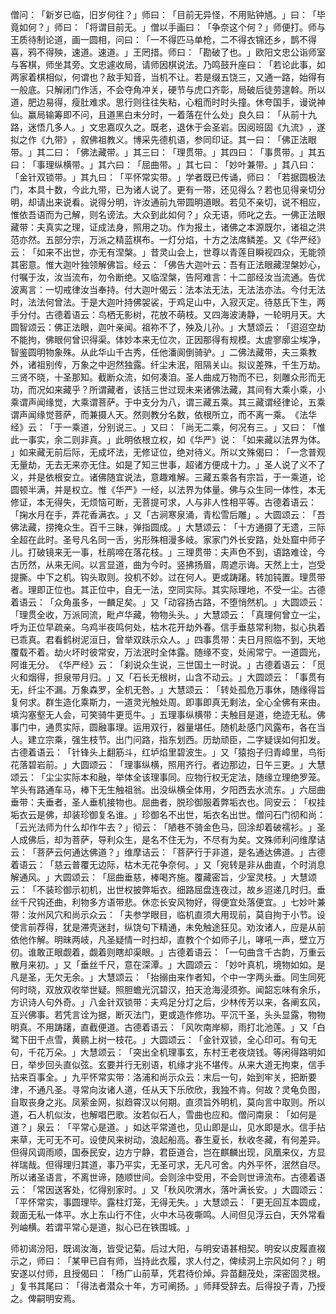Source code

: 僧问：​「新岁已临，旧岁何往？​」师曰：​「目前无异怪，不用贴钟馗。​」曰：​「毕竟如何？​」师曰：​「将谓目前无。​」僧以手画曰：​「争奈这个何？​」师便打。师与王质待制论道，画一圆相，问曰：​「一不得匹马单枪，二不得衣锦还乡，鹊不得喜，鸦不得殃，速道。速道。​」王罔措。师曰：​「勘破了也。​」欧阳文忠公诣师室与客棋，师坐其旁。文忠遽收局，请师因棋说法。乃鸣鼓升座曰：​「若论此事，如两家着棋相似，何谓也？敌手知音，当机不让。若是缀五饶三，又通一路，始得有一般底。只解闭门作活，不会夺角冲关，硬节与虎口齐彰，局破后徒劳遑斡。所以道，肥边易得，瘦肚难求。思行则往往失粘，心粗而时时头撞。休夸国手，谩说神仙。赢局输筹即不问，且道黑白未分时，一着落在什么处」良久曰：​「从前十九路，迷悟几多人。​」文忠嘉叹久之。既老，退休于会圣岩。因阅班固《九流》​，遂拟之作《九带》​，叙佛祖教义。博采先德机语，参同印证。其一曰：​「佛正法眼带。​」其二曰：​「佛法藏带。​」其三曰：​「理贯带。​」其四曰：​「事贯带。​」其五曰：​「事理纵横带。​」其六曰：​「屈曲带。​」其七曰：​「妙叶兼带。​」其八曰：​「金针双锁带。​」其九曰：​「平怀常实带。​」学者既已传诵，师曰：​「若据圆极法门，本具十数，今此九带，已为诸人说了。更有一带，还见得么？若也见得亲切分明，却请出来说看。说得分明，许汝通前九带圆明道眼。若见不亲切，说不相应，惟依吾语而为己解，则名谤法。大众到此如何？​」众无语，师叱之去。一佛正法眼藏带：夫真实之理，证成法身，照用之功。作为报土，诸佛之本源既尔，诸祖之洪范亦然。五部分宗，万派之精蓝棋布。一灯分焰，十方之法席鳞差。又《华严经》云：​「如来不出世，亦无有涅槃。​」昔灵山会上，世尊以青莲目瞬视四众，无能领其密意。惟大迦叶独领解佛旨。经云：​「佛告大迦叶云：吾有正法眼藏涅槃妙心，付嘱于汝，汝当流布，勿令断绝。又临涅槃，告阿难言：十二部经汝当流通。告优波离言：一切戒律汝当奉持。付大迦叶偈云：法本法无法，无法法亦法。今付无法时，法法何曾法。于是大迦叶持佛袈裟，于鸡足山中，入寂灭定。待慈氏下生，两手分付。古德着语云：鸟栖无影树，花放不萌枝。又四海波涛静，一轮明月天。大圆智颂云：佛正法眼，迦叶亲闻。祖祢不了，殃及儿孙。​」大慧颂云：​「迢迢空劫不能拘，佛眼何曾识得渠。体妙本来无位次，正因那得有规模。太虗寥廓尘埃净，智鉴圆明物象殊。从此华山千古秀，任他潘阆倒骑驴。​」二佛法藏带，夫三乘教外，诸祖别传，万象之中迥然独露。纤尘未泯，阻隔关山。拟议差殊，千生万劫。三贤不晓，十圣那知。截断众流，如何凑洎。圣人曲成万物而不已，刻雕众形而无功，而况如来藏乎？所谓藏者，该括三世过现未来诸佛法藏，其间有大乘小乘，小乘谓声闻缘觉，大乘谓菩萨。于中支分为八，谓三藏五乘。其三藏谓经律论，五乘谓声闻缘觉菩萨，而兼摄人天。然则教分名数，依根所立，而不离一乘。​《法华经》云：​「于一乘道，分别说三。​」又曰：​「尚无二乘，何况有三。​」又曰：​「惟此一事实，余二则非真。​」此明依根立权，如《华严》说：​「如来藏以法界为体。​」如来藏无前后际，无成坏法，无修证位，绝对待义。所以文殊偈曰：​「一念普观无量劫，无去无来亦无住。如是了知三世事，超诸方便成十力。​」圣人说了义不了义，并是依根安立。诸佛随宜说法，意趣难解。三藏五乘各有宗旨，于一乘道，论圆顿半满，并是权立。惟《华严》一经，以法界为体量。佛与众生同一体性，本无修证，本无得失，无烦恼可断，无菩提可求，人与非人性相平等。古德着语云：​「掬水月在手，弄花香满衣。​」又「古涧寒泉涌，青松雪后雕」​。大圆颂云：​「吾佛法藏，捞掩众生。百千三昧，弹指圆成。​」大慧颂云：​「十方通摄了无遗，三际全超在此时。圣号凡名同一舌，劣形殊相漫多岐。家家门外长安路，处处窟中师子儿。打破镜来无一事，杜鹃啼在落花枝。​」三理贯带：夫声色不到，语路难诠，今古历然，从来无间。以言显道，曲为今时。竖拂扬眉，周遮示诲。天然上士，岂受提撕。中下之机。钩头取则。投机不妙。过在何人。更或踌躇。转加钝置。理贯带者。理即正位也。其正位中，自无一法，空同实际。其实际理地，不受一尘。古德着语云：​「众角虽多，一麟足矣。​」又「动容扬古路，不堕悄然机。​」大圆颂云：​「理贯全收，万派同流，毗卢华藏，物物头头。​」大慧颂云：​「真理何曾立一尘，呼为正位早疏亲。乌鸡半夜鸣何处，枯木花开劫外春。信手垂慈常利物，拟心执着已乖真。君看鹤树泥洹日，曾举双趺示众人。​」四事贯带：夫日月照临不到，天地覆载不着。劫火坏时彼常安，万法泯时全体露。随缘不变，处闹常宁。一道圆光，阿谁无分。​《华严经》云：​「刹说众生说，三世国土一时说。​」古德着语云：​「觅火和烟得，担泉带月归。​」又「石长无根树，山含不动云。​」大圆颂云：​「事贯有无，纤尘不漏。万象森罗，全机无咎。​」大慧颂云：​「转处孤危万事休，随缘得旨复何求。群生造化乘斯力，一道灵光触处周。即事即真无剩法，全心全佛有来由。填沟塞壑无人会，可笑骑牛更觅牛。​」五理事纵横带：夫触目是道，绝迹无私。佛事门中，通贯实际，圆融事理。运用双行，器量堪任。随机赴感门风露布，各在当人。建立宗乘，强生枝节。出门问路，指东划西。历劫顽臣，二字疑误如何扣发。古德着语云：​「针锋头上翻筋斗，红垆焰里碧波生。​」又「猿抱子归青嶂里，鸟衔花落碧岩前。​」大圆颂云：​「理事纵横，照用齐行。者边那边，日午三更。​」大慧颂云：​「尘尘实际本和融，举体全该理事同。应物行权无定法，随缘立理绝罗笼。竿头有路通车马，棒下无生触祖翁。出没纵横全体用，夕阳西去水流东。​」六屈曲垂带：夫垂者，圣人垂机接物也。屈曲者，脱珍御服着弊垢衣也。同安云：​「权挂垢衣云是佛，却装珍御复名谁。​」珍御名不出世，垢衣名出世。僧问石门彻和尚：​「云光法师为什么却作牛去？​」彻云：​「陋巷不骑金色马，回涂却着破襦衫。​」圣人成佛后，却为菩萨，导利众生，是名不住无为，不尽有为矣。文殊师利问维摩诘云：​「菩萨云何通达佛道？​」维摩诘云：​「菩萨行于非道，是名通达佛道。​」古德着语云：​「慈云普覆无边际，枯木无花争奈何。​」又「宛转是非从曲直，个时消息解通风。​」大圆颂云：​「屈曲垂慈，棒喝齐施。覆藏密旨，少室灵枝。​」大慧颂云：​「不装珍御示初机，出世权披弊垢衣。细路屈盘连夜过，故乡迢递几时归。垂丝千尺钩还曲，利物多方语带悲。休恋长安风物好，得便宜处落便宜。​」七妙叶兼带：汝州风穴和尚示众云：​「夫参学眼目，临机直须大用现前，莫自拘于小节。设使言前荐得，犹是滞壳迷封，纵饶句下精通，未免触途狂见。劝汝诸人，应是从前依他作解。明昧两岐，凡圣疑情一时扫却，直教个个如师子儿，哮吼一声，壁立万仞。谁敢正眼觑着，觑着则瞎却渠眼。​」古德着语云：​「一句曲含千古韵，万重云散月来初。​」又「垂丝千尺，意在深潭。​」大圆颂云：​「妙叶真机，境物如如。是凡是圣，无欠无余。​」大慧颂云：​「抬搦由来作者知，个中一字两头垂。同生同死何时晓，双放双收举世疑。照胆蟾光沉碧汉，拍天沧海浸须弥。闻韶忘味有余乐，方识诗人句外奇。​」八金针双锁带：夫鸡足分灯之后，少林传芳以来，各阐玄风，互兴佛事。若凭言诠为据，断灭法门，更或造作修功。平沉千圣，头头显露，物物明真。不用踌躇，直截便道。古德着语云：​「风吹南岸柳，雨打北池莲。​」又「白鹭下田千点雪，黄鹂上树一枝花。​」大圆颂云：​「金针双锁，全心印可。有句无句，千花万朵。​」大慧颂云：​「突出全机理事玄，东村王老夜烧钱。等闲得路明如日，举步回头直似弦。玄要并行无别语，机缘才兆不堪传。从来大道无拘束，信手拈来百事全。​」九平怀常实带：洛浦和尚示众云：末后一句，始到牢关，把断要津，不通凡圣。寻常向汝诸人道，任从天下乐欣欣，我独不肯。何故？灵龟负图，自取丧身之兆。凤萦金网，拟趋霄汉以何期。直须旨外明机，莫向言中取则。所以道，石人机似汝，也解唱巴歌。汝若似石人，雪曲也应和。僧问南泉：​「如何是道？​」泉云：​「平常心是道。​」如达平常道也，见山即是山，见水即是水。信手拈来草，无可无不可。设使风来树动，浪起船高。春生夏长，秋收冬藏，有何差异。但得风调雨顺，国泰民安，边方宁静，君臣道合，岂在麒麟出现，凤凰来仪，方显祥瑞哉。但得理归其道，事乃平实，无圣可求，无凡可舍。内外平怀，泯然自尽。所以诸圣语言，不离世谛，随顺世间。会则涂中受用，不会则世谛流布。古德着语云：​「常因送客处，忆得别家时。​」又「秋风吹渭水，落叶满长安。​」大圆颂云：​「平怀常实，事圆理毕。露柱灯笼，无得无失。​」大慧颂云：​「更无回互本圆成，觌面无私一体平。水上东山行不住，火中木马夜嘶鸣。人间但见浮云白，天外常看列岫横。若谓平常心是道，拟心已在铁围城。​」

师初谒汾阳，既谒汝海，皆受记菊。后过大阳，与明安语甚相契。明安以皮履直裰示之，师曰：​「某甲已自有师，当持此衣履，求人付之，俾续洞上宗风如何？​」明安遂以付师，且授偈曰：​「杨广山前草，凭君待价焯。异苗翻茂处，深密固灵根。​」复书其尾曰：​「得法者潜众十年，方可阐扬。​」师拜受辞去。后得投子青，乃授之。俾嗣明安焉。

——————————

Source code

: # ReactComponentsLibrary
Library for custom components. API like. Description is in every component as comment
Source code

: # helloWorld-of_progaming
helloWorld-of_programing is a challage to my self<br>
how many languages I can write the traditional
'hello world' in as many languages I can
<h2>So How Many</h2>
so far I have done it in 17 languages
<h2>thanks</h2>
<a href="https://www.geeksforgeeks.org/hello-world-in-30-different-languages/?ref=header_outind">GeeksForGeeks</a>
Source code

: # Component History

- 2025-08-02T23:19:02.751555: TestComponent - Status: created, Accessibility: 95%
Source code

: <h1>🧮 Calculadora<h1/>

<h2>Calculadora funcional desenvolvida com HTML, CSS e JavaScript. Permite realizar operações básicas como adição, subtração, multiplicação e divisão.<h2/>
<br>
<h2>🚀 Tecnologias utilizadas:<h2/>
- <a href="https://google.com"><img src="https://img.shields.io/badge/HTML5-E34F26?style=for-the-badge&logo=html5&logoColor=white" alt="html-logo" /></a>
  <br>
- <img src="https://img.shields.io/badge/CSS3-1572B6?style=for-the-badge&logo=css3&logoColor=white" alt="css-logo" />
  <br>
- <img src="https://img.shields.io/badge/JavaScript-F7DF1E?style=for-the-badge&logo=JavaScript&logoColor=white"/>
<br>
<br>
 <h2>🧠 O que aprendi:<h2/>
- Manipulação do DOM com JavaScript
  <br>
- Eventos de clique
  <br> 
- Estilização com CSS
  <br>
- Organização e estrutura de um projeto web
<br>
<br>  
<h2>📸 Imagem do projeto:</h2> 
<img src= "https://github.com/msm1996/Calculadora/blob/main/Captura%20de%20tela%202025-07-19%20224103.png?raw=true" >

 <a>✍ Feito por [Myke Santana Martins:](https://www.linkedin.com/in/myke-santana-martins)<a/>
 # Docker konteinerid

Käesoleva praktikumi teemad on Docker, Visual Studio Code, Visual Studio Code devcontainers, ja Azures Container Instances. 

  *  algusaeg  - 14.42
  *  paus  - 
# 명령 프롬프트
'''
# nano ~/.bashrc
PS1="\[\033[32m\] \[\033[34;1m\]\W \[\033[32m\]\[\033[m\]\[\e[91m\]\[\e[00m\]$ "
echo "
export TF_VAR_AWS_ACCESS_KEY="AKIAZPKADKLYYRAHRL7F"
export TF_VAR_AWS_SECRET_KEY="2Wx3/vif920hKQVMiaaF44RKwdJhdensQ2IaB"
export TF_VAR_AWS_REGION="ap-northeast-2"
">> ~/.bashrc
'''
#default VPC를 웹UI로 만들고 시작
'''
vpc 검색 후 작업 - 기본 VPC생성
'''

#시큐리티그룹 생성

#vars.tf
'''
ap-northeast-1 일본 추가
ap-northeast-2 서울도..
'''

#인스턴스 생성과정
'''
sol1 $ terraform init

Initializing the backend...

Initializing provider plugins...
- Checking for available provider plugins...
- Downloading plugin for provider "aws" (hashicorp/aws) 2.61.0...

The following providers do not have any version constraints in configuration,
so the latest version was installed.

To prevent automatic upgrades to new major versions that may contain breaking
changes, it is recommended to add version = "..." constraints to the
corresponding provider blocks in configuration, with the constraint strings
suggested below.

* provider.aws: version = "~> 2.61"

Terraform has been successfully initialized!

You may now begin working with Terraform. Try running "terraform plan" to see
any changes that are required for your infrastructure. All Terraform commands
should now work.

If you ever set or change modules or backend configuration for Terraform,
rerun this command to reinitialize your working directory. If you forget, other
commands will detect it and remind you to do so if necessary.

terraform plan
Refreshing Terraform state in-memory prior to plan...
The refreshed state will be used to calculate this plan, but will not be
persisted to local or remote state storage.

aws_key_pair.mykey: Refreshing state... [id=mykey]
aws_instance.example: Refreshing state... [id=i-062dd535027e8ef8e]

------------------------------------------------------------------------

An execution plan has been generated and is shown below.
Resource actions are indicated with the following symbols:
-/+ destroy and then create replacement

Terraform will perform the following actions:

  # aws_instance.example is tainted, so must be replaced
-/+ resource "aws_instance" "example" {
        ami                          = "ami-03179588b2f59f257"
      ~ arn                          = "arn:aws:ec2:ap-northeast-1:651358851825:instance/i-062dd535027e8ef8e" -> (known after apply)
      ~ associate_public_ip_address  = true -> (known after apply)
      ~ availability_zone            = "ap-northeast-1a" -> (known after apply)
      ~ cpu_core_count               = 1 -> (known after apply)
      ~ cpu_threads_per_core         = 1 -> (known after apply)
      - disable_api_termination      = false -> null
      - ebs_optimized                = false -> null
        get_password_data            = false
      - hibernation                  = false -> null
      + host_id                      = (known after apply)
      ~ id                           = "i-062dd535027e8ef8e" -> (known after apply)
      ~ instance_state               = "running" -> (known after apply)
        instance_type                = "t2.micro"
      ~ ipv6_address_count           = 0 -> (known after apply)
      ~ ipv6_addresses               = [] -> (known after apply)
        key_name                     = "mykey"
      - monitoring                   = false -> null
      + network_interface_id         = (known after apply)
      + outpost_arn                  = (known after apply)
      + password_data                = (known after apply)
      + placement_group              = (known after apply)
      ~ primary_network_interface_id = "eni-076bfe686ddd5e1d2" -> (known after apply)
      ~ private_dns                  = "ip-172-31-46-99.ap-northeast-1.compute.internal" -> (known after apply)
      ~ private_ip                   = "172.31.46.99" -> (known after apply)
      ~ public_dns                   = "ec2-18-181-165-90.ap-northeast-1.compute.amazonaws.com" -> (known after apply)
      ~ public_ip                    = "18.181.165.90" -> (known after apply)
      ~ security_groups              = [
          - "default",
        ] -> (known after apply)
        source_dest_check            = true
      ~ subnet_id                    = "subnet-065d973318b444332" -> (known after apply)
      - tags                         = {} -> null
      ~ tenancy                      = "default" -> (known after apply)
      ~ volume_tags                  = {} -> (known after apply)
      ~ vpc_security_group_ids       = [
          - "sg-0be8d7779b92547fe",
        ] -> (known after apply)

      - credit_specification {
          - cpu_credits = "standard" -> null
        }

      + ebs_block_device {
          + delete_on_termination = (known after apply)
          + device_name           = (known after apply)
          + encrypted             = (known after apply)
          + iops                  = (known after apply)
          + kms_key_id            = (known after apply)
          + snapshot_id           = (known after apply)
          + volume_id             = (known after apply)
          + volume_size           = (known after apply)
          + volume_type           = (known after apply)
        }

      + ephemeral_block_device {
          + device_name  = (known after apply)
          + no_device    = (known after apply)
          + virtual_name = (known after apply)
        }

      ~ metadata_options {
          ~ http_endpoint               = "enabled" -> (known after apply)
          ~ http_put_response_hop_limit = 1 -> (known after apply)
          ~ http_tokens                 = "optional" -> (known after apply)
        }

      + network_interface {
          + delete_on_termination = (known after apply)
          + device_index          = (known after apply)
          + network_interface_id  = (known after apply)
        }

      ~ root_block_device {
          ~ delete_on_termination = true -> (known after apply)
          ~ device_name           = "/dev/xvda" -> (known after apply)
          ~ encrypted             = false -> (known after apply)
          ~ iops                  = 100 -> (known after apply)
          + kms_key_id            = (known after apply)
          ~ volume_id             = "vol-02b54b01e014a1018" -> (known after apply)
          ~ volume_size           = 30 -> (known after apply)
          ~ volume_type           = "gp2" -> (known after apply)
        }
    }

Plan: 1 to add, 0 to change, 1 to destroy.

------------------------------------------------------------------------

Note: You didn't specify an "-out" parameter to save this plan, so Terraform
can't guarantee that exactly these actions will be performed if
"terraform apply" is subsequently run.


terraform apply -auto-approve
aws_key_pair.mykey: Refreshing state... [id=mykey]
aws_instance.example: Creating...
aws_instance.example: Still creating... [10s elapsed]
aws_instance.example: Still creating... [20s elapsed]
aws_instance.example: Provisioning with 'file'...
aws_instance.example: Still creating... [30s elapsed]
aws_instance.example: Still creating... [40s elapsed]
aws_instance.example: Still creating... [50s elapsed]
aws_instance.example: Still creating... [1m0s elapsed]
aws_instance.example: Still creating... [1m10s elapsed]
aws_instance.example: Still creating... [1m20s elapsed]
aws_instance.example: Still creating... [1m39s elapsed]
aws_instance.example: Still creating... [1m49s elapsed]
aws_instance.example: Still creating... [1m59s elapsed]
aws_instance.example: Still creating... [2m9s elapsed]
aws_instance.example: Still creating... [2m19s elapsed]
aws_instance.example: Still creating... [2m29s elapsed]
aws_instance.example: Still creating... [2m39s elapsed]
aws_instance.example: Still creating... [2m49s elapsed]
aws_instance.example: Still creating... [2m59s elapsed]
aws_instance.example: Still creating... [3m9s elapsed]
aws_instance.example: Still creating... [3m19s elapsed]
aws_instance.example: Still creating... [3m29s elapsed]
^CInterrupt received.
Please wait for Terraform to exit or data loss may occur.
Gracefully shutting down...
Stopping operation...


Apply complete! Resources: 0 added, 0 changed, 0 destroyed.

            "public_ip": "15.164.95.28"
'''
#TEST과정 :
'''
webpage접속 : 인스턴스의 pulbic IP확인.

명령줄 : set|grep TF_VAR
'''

——————————

• TASK BRIEF
Search the records above for "have" and copy every line that has it.

• RESPONSE
so far I have done it in 17 languages
The following providers do not have any version constraints in configuration,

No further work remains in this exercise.